1

Consider the code:

regex boundary{ "\\s*\\b\\s*" };
string test = "foo bar\t baz-floop";
auto begin = sregex_token_iterator(test.begin(), test.end(), boundary, -1);

for (auto i = begin; i != sregex_token_iterator{}; i++) {
    cout << *i << endl;
}

The code was adapted from other answer and was meant to split the string by regex. The result of calling this (on VC++ 16.2.3) are:

oo

ar

az

loop

How can I correct the code, so that the first letter of matches are not deleted? I can't change the regex itself.

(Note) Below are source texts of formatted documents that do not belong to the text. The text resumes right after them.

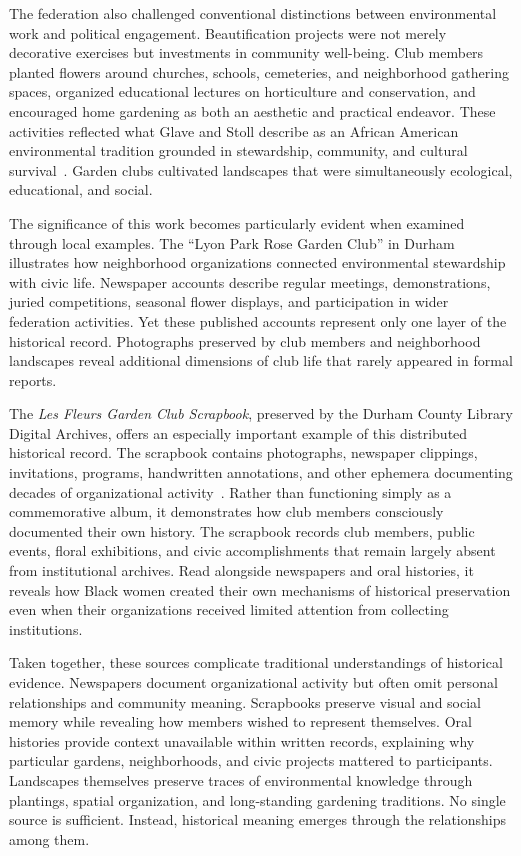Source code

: \documentclass[final]{anthology-ch}
\begin{document}
The federation also challenged conventional distinctions between environmental work and political engagement. Beautification projects were not merely decorative exercises but investments in community well-being. Club members planted flowers around churches, schools, cemeteries, and neighborhood gathering spaces, organized educational lectures on horticulture and conservation, and encouraged home gardening as both an aesthetic and practical endeavor. These activities reflected what Glave and Stoll describe as an African American environmental tradition grounded in stewardship, community, and cultural survival~\cite{glave2006love}. Garden clubs cultivated landscapes that were simultaneously ecological, educational, and social.

The significance of this work becomes particularly evident when examined through local examples. The \enquote{Lyon Park Rose Garden Club} in Durham illustrates how neighborhood organizations connected environmental stewardship with civic life. Newspaper accounts describe regular meetings, demonstrations, juried competitions, seasonal flower displays, and participation in wider federation activities. Yet these published accounts represent only one layer of the historical record. Photographs preserved by club members and neighborhood landscapes reveal additional dimensions of club life that rarely appeared in formal reports.

The \textit{Les Fleurs Garden Club Scrapbook}, preserved by the Durham County Library Digital Archives, offers an especially important example of this distributed historical record. The scrapbook contains photographs, newspaper clippings, invitations, programs, handwritten annotations, and other ephemera documenting decades of organizational activity~\cite{lesfleurs}. Rather than functioning simply as a commemorative album, it demonstrates how club members consciously documented their own history. The scrapbook records club members, public events, floral exhibitions, and civic accomplishments that remain largely absent from institutional archives. Read alongside newspapers and oral histories, it reveals how Black women created their own mechanisms of historical preservation even when their organizations received limited attention from collecting institutions.

Taken together, these sources complicate traditional understandings of historical evidence. Newspapers document organizational activity but often omit personal relationships and community meaning. Scrapbooks preserve visual and social memory while revealing how members wished to represent themselves. Oral histories provide context unavailable within written records, explaining why particular gardens, neighborhoods, and civic projects mattered to participants. Landscapes themselves preserve traces of environmental knowledge through plantings, spatial organization, and long-standing gardening traditions. No single source is sufficient. Instead, historical meaning emerges through the relationships among them.
\end{document}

Moreover, the analogous code in Java seems to work according to my expactations:

    Pattern boundary = Pattern.compile("\\s*\\b\\s*");
    String test = "foo bar\t baz-floop";
    String[] results = boundary.split(test);
    for (String result : results) {
        System.out.println(result);
    }
lukeg
  • 4,189
  • 3
  • 19
  • 40
  • 2
    Buggy standard library? [Works here](https://ideone.com/TpDeiq). – n. m. could be an AI Sep 12 '19 at 14:47
  • "Otherwise (if the member regex_iterator is an end-of-sequence iterator), but the value -1 is one of the values in submatches/submatch, turns *this into a suffix iterator pointing at the range [a,b) (the entire string is the non-matched suffix)" from https://en.cppreference.com/w/cpp/regex/regex_token_iterator/regex_token_iterator. It seems the -1 might be the culprit – LogicalKip Sep 13 '19 at 09:04

1 Answers1

0

It was a bug in the standard library. Fixed here.

lukeg
  • 4,189
  • 3
  • 19
  • 40